Kel Elkins, NASA, Scientific Visualization Studio, United States of America
Kel Elkins is a data visualizer with NASA’s Scientific Visualization Studio at the Goddard Space Flight Center in Greenbelt, MD. He works with scientists to visualize data from NASA missions, including both observational data (from satellites, aircraft, etc.) and supercomputer simulations. These visualizations promote a greater understanding of Earth and Space Science research activities at NASA. Kel holds a Master’s degree in Computer Science and Game Technology from the University of Pennsylvania and a Bachelor’s degree in Aerospace Engineering from Pennsylvania State University.

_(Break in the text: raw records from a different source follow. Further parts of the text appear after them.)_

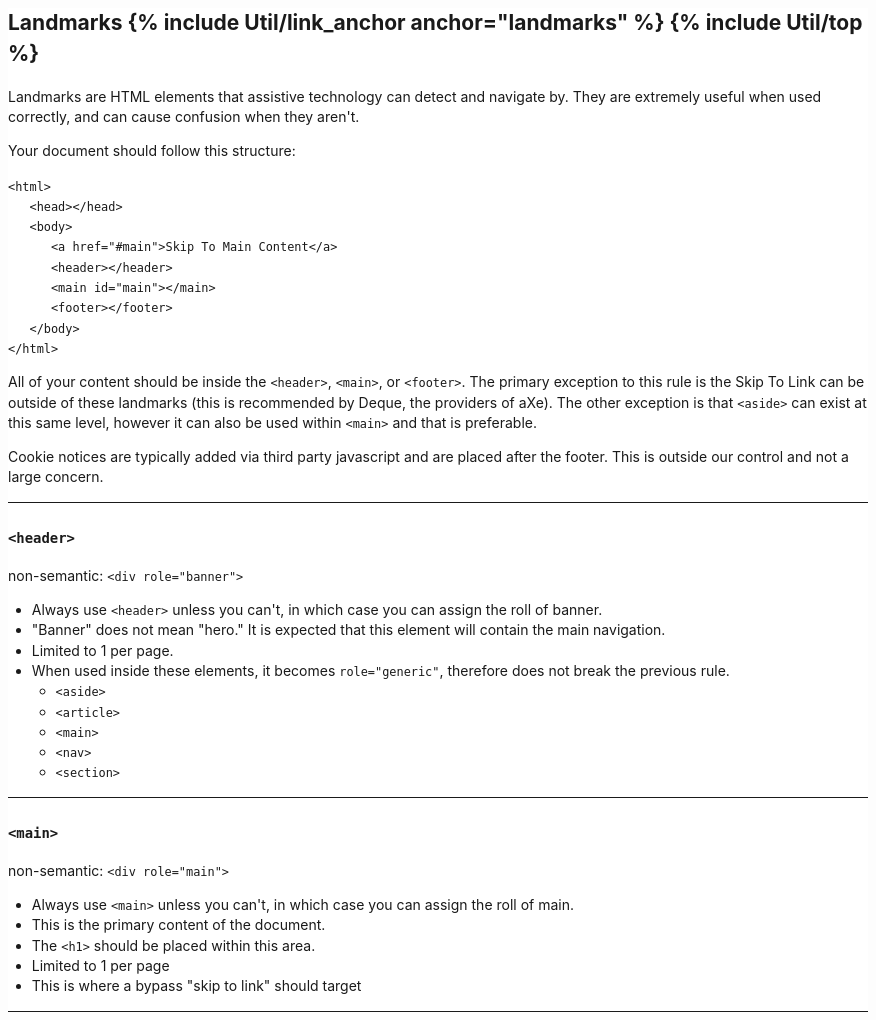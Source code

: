 <h2 id="landmarks" class="anchor-heading">Landmarks {% include Util/link_anchor anchor="landmarks" %} {% include Util/top %}</h2>

Landmarks are HTML elements that assistive technology can detect and navigate by. They are extremely useful when used correctly, and can cause confusion when they aren't. 


Your document should follow this structure:
```
<html>
   <head></head>
   <body>
      <a href="#main">Skip To Main Content</a>
      <header></header>
      <main id="main"></main>
      <footer></footer>
   </body>
</html>
```
All of your content should be inside the `<header>`, `<main>`, or `<footer>`. The primary exception to this rule is the Skip To Link can be outside of these landmarks (this is recommended by Deque, the providers of aXe). The other exception is that `<aside>` can exist at this same level, however it can also be used within `<main>` and that is preferable.

Cookie notices are typically added via third party javascript and are placed after the footer. This is outside our control and not a large concern.

---

### `<header>`

non-semantic: `<div role="banner">`

*   Always use `<header>` unless you can't, in which case you can assign the roll of banner.
*   "Banner" does not mean "hero." It is expected that this element will contain the main navigation.
*   Limited to 1 per page.
*   When used inside these elements, it becomes `role="generic"`, therefore does not break the previous rule.
    *   `<aside>`
    *   `<article>`
    *   `<main>`
    *   `<nav>`
    *   `<section>`

---

### `<main>`

non-semantic: `<div role="main">`

*   Always use `<main>` unless you can't, in which case you can assign the roll of main.
*   This is the primary content of the document.
*   The `<h1>` should be placed within this area.
*   Limited to 1 per page
*   This is where a bypass "skip to link" should target

---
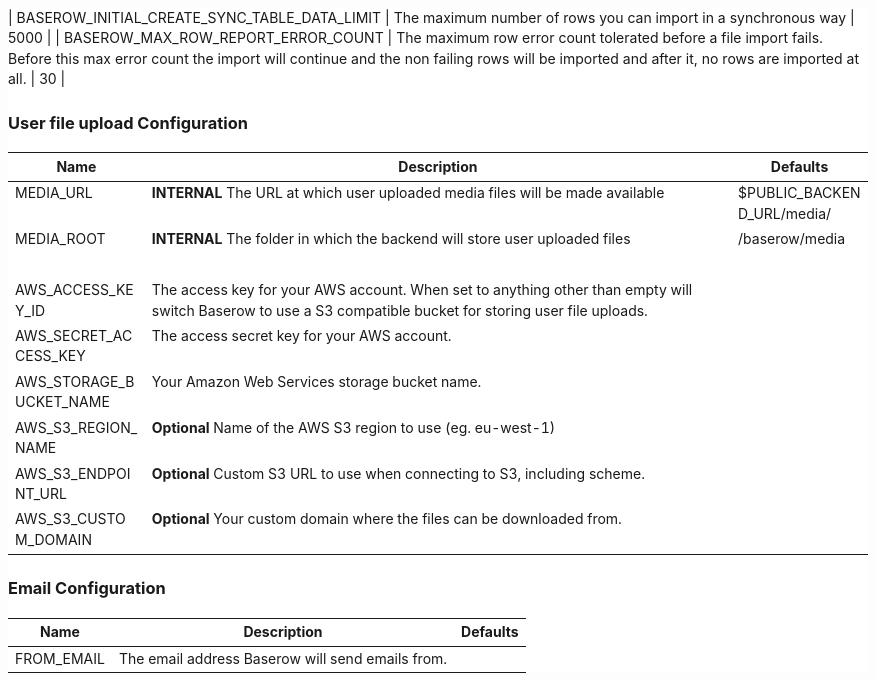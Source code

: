 | BASEROW\_INITIAL\_CREATE\_SYNC\_TABLE\_DATA\_LIMIT | The maximum number of rows you can import in a synchronous way                                                                                                                                                                                                                                                                                                                                                                                                                                                                                                                                                                                                     | 5000                   |
| BASEROW\_MAX\_ROW\_REPORT\_ERROR\_COUNT            | The maximum row error count tolerated before a file import fails. Before this max error count the import will continue and the non failing rows will be imported and after it, no rows are imported at all.                                                                                                                                                                                                                                                                                                                                                                                                                                                        | 30                     |

### User file upload Configuration
| Name                       | Description                                                                                                                                                 | Defaults                     |
|----------------------------|-------------------------------------------------------------------------------------------------------------------------------------------------------------|------------------------------|
| MEDIA\_URL                 | **INTERNAL** The URL at which user uploaded media files will be made available                                                                              | $PUBLIC\_BACKEND\_URL/media/ |
| MEDIA\_ROOT                | **INTERNAL** The folder in which the backend will store user uploaded files                                                                                 | /baserow/media               |
| **<br>**                   |                                                                                                                                                             |                              |
| AWS\_ACCESS\_KEY\_ID       | The access key for your AWS account. When set to anything other than empty will switch Baserow to use a S3 compatible bucket for storing user file uploads. |                              |
| AWS\_SECRET\_ACCESS\_KEY   | The access secret key for your AWS account.                                                                                                                 |                              |
| AWS\_STORAGE\_BUCKET\_NAME | Your Amazon Web Services storage bucket name.                                                                                                               |                              |
| AWS\_S3\_REGION\_NAME      | **Optional** Name of the AWS S3 region to use (eg. eu-west-1)                                                                                               |                              |
| AWS\_S3\_ENDPOINT\_URL     | **Optional** Custom S3 URL to use when connecting to S3, including scheme.                                                                                  |                              |
| AWS\_S3\_CUSTOM\_DOMAIN    | **Optional** Your custom domain where the files can be downloaded from.                                                                                     |                              |

### Email Configuration
| Name                             | Description                                                                                                                                                                                                                                                                                                                                                                                                                                                                                                                                                                                                  | Defaults |
|----------------------------------|--------------------------------------------------------------------------------------------------------------------------------------------------------------------------------------------------------------------------------------------------------------------------------------------------------------------------------------------------------------------------------------------------------------------------------------------------------------------------------------------------------------------------------------------------------------------------------------------------------------|----------|
| FROM\_EMAIL                      | The email address Baserow will send emails from.                                                                                                                                                                                                                                                                                                                                                                                                                                                                                                                                                             |          |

Description: Scientific visualization for public education serves a vital role in our modern society which communicates with image-based memes and incentivizes out-of-context sensationalism through clickbait journalism. The SIGGRAPH community has brought artists and academics together for decades, and now has the unique capacity to engage public audiences by cutting through the noise with meaningful scientifically-validated imagery. The Advanced Visualization Lab at the National Center for Supercomputing Applications, the Scientific Visualization Studio at NASA Goddard, Swinburne Astronomy Productions at the Centre for Astrophysics and Supercomputing, and the Walter+Eliza Hall Institute of Medical Research are research teams with years of experience in creating high-quality cinematic scientific visualizations for public outreach. Their teams work with scientists, film producers, and education experts to create virtual tours through data collected from astronomers, geologists, biologists, and other scientific domains for high-resolution immersive screens. Films that contextualize cutting-edge computational research with a narrative and innovative visual effects help audiences build a foundational understanding about complex science concepts. This course will explore the process of creating cinematic scientific visualizations with scientific and visual effects tools for public audiences. We discuss the state-of-the-art and future challenges in visualization. We explain challenges with representing data in a seemingly objective context while making it approachable, beautiful, and compelling to experts and non-experts. We discuss the importance of interactive virtual data exploration performed cinematography. We explain how artists can leverage tools from the computational science communities, and the necessity of building custom data translation software. We demonstrate the creation of derived geometry and glyphs; manipulation and registration of correlated datasets; and design strategies for meaningful storytelling. We will present arguments on debated visualization approaches like interpolation and the inclusion of illustrative elements. And we will clarify why cinematic scientific visualization is an optimal format for retention of learning objectives and dispelling scientific misconceptions.